Exercise description >>
From the material below, return every line that includes "both".

· · · ·

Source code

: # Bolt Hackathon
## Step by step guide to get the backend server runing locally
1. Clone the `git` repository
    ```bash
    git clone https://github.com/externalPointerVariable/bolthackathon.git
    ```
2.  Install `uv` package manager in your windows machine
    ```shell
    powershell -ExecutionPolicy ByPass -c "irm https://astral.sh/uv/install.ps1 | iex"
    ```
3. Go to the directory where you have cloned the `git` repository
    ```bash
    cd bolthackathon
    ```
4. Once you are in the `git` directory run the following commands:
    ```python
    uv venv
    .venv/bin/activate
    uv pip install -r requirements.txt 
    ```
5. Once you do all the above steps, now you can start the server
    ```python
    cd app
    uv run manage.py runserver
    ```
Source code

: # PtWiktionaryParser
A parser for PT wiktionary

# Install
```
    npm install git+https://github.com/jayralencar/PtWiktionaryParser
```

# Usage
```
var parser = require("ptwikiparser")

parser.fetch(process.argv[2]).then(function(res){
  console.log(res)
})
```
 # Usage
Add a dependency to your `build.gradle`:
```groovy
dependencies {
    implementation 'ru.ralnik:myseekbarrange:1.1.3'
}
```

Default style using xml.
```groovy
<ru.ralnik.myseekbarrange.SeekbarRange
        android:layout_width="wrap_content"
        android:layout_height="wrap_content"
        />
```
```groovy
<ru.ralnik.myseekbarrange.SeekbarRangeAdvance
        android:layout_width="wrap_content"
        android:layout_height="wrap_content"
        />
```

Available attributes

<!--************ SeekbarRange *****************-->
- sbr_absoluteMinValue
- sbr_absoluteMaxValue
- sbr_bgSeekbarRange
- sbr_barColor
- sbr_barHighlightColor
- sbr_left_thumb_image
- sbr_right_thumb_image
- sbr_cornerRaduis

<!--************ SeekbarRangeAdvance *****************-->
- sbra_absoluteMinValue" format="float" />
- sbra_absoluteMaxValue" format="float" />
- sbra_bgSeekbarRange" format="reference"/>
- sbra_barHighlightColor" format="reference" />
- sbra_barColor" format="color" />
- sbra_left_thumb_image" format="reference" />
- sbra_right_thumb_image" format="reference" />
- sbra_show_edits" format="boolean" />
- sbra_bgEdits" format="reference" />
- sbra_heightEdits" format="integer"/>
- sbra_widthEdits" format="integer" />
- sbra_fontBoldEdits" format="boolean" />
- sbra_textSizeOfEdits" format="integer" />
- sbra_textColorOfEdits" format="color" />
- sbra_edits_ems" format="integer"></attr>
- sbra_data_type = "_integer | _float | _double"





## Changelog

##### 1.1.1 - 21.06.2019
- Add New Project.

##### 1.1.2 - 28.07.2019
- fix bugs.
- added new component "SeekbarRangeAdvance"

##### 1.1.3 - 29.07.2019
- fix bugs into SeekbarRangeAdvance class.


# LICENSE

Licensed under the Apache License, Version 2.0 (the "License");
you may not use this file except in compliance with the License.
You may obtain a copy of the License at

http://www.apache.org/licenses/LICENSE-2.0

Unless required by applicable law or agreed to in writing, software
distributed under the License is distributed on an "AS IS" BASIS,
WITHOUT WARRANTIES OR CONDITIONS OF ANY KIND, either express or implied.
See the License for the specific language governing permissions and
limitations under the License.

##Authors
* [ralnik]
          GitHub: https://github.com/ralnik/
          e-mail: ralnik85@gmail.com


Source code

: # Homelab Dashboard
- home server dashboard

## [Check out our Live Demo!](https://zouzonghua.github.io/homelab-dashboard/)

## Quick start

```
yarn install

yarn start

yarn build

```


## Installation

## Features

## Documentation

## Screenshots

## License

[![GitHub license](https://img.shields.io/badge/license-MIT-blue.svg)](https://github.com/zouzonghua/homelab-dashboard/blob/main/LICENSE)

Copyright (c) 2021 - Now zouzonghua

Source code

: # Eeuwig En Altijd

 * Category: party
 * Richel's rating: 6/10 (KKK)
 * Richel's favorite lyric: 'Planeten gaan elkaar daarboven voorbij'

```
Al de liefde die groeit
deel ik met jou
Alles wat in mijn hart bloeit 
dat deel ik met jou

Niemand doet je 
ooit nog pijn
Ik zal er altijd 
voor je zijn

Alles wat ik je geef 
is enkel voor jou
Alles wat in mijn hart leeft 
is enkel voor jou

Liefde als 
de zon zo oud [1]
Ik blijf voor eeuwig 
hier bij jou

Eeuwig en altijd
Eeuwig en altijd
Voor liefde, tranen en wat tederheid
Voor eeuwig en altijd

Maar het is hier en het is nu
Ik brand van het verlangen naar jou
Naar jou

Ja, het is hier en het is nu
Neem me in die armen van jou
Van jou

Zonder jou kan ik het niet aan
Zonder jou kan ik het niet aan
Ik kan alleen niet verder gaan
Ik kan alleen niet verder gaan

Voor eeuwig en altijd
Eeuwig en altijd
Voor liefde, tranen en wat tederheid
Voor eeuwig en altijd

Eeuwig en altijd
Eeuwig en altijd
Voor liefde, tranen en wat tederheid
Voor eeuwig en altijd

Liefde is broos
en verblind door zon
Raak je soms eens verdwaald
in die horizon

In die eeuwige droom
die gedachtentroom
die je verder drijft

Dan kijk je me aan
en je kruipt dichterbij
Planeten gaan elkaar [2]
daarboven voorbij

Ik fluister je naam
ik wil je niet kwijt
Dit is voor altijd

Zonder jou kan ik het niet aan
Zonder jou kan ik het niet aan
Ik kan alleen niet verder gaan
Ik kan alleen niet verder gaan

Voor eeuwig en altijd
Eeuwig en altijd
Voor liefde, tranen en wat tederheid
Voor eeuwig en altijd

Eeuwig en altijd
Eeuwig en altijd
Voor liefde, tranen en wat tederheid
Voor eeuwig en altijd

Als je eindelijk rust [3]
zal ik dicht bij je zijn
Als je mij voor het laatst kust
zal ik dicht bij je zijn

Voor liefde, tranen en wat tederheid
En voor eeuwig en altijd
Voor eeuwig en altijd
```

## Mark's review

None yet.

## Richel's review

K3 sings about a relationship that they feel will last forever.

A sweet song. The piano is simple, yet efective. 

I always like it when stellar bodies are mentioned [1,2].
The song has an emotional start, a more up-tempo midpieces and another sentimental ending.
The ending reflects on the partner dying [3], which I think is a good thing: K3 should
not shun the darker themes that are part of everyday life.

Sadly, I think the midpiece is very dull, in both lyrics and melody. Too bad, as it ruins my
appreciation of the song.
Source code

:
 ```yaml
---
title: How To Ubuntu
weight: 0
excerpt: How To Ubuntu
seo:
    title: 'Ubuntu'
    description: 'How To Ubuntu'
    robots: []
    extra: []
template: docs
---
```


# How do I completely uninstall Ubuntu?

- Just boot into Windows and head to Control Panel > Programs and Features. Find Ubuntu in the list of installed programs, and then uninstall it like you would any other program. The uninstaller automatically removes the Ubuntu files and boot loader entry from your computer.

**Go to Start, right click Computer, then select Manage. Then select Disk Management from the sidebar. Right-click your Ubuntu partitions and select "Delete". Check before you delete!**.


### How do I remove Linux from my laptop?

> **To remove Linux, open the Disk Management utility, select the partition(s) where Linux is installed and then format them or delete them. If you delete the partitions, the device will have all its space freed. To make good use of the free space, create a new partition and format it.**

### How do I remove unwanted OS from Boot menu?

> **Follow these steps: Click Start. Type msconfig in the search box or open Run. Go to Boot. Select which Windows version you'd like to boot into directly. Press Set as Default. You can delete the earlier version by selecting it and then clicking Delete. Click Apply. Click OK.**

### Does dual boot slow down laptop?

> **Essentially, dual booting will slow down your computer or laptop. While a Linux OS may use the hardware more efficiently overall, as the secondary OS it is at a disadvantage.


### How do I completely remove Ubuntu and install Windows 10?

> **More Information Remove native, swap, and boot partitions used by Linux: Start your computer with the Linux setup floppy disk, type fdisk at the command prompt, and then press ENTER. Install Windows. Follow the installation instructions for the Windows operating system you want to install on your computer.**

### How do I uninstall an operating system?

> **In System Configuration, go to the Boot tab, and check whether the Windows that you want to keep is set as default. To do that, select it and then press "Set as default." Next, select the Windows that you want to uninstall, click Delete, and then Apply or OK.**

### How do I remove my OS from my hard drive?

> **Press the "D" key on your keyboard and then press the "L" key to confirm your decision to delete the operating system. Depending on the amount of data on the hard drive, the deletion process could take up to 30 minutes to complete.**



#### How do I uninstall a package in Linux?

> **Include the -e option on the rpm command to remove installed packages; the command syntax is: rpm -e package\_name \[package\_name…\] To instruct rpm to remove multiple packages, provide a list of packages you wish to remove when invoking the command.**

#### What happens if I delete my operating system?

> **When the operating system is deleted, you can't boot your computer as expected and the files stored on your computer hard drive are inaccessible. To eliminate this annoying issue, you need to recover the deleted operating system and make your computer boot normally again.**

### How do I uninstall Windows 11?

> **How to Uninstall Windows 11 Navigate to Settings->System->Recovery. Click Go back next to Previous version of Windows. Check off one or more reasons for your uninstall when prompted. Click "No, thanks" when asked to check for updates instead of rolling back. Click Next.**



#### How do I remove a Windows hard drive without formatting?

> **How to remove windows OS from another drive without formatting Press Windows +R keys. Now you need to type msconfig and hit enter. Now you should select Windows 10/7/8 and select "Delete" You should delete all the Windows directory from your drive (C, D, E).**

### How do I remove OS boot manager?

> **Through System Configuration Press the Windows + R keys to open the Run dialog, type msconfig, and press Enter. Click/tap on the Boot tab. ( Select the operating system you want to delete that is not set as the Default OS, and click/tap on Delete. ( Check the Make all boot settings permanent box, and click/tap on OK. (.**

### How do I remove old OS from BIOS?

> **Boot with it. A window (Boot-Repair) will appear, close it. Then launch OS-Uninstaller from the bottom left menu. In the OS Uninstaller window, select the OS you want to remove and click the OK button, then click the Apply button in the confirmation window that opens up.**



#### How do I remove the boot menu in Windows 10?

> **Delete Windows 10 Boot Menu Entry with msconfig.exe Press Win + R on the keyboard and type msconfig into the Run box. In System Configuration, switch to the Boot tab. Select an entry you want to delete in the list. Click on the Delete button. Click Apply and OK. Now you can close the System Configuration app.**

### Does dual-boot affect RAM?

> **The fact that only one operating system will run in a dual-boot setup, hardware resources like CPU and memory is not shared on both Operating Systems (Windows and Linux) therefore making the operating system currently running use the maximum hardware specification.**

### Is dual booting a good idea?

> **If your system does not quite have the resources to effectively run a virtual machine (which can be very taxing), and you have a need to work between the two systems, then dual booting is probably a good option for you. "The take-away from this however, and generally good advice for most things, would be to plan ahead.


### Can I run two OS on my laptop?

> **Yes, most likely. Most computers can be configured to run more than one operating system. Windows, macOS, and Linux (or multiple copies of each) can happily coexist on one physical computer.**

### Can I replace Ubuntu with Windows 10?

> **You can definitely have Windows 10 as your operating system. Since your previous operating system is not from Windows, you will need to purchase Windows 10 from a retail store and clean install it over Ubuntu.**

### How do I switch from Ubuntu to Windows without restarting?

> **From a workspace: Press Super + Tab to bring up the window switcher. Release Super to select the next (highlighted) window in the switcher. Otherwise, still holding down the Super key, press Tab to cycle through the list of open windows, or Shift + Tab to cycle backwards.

· · · ·

Written response >>
Sadly, I think the midpiece is very dull, in both lyrics and melody. Too bad, as it ruins my
> **The fact that only one operating system will run in a dual-boot setup, hardware resources like CPU and memory is not shared on both Operating Systems (Windows and Linux) therefore making the operating system currently running use the maximum hardware specification.**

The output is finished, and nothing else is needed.